### Task requirements:
Please retype every entry as written, and keep the pictures out.

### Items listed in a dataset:
== Segment start ==
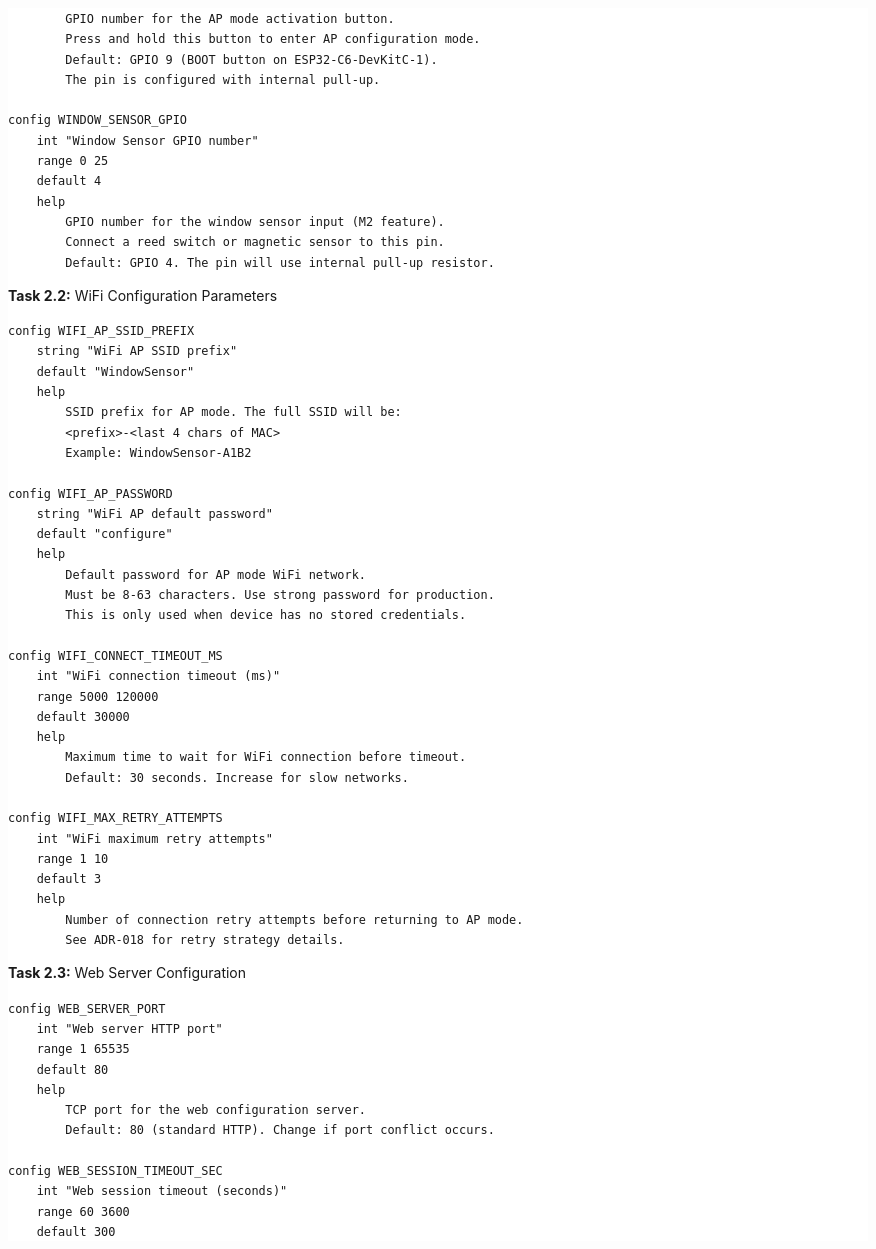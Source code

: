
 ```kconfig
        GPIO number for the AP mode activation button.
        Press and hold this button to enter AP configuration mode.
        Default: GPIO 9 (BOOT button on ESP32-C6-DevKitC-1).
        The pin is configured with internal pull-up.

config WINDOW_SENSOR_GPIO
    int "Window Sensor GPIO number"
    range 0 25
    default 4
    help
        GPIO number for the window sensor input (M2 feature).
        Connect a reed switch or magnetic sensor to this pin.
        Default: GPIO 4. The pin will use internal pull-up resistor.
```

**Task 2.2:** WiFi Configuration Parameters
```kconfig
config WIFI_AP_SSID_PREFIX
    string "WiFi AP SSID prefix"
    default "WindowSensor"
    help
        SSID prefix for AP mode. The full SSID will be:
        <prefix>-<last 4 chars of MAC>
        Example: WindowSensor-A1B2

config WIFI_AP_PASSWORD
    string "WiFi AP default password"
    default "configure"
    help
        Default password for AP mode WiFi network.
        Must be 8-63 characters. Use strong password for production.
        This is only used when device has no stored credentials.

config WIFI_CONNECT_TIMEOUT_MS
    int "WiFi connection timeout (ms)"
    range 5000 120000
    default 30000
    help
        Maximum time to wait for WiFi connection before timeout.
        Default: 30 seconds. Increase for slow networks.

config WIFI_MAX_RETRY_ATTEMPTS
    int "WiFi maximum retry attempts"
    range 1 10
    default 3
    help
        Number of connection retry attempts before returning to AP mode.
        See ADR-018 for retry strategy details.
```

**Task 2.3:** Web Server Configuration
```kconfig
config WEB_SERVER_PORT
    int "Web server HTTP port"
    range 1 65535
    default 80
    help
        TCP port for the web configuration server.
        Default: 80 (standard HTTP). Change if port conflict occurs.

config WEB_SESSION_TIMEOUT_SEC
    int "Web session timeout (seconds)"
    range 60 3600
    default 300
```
== Segment end ==
### Exercise response:
Source code

:
 ```kconfig
        GPIO number for the AP mode activation button.
        Press and hold this button to enter AP configuration mode.
        Default: GPIO 9 (BOOT button on ESP32-C6-DevKitC-1).
        The pin is configured with internal pull-up.

config WINDOW_SENSOR_GPIO
    int "Window Sensor GPIO number"
    range 0 25
    default 4
    help
        GPIO number for the window sensor input (M2 feature).
        Connect a reed switch or magnetic sensor to this pin.
        Default: GPIO 4. The pin will use internal pull-up resistor.
```

**Task 2.2:** WiFi Configuration Parameters
```kconfig
config WIFI_AP_SSID_PREFIX
    string "WiFi AP SSID prefix"
    default "WindowSensor"
    help
        SSID prefix for AP mode. The full SSID will be:
        <prefix>-<last 4 chars of MAC>
        Example: WindowSensor-A1B2

config WIFI_AP_PASSWORD
    string "WiFi AP default password"
    default "configure"
    help
        Default password for AP mode WiFi network.
        Must be 8-63 characters. Use strong password for production.
        This is only used when device has no stored credentials.

config WIFI_CONNECT_TIMEOUT_MS
    int "WiFi connection timeout (ms)"
    range 5000 120000
    default 30000
    help
        Maximum time to wait for WiFi connection before timeout.
        Default: 30 seconds. Increase for slow networks.

config WIFI_MAX_RETRY_ATTEMPTS
    int "WiFi maximum retry attempts"
    range 1 10
    default 3
    help
        Number of connection retry attempts before returning to AP mode.
        See ADR-018 for retry strategy details.
```

**Task 2.3:** Web Server Configuration
```kconfig
config WEB_SERVER_PORT
    int "Web server HTTP port"
    range 1 65535
    default 80
    help
        TCP port for the web configuration server.
        Default: 80 (standard HTTP). Change if port conflict occurs.

config WEB_SESSION_TIMEOUT_SEC
    int "Web session timeout (seconds)"
    range 60 3600
    default 300
```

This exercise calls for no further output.